Fantasy & Betting – Companies that facilitate real-money, prizes, and virtual currency wagering on eSports tournaments and fantasy leagues.
Streaming – Platforms and online channels that broadcast professional eSports events, including tournaments and entertainment content.
Data & Stats – Companies that provide statistics on professional players and teams to aid in predicting the outcome of tournaments, as well as for general fan enjoyment.
Produced Content – Companies that create and produce eSports video content, but don’t necessarily broadcast live events. Content can typically take the form of news, entertainment, or ESPN Sports Center style wrap-ups.
News & Social – Sites that provide eSports and gaming related news, product reviews, and calendaring. This would also include social media sites focused on eSports and gaming, where news and reviews happen organically among gamers.
Organizers – Companies that organize live in-arena or online eSports tournaments, teams, and/or leagues. This would also include sanctioning bodies that try to govern the eSports industry in particular regions or leagues.

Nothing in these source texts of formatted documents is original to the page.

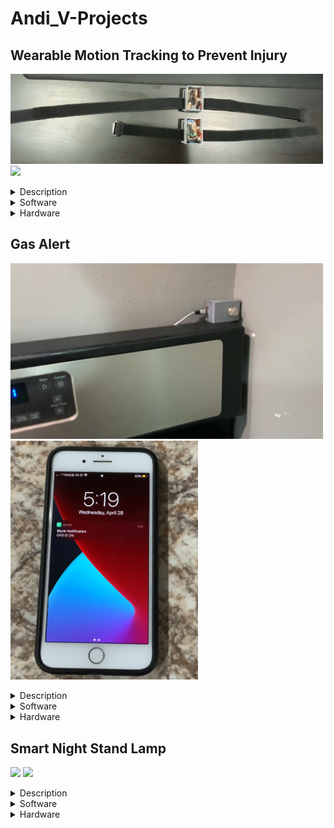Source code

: # Andi_V-Projects

## Wearable Motion Tracking to Prevent Injury

<img src="README_Images/modules.PNG" width ="500" > <img src="README_Images/Wearable_Git.gif" width ="500" >

<details>
<summary>Description</summary>
<br>
This is how you dropdown.
</details>

<details>
<summary>Software</summary>
<br>
This is how you dropdown.
</details>

<details>
<summary>Hardware</summary>
<br>
This is how you dropdown.
</details>



## Gas Alert

<img src="README_Images/gas_alert.PNG" width ="500" > <img src="README_Images/notification.PNG" width ="300" >

<details>
<summary>Description</summary>
<br>
This is how you dropdown.
</details>

<details>
<summary>Software</summary>
<br>
This is how you dropdown.
</details>

<details>
<summary>Hardware</summary>
<br>
This is how you dropdown.
</details>


## Smart Night Stand Lamp

<img src="README_Images/nightstandcolors.gif" width ="500" > <img src="README_Images/Wearable_Git.gif" width ="500" >

<details>
<summary>Description</summary>
<br>
This is how you dropdown.
</details>

<details>
<summary>Software</summary>
<br>
This is how you dropdown.
</details>

<details>
<summary>Hardware</summary>
<br>
This is how you dropdown.
</details>
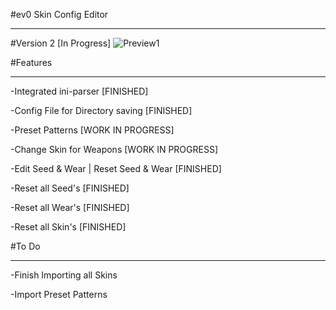 #ev0 Skin Config Editor
___

#Version 2 [In Progress]
![Preview1](http://i.imgur.com/92F5lKz.png)

#Features
___

-Integrated ini-parser [FINISHED]

-Config File for Directory saving [FINISHED]

-Preset Patterns [WORK IN PROGRESS]

-Change Skin for Weapons [WORK IN PROGRESS]

-Edit Seed & Wear | Reset Seed & Wear [FINISHED]

-Reset all Seed's [FINISHED]

-Reset all Wear's [FINISHED]

-Reset all Skin's [FINISHED]

#To Do
___

-Finish Importing all Skins

-Import Preset Patterns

Misc. – A category that contains companies that generally do not leverage any type of proprietary technology but provide services. This includes companies that specialize in market research, marketing & branding, consulting, sponsorships, and gaming tutoring and training.
As I look at these eight categories, I believe Enablers may have the greatest upside potential (especially game publishers) since the other categories feed off of their success to a certain degree. Enablers are also attempting to take a more active role in tournaments because they are effectively a marketing tool for their games, which also means they are tied to their brand. This was evident with Activision Blizzard’s acquisition of Major League Gaming in January 2016. Furthermore, publishers exert a great deal of power and influence in the eSports world. Through software updates and patches, publishers can easily insert new features, styles of play, tournament rules, and streaming options that have ripple effects throughout the eSports community. Non-publishers in eSports assume a degree of ‘platform risk’, similar to how several social media startups relied on access to Twitter or Facebook APIs only to have those larger companies alter their platforms and essentially cut them off.
Aside from Enablers, there are also opportunities in the Produced Content category, especially as traditional media companies look to attract the millennial generation who appear to be cutting the cord at an accelerating rate. Late last year, Warner Bros. announced its intent to acquire Machinima, which lends credence to this notion.
There are also compelling opportunities within the Streaming category for truly innovative and transformative players looking to differentiate themselves beyond temporary and/or marginal improvements in lag, or the segmentation of streamers into premium and non-premium. For example, video solutions that render game environments for VR provide unique 360-degree fields of view that can enhance the spectator experience and give fans a new perspective on game-play.
Whether you agree with my outlook on the industry, investment dollars continue to pour in, making it a very exciting time for the eSports industry.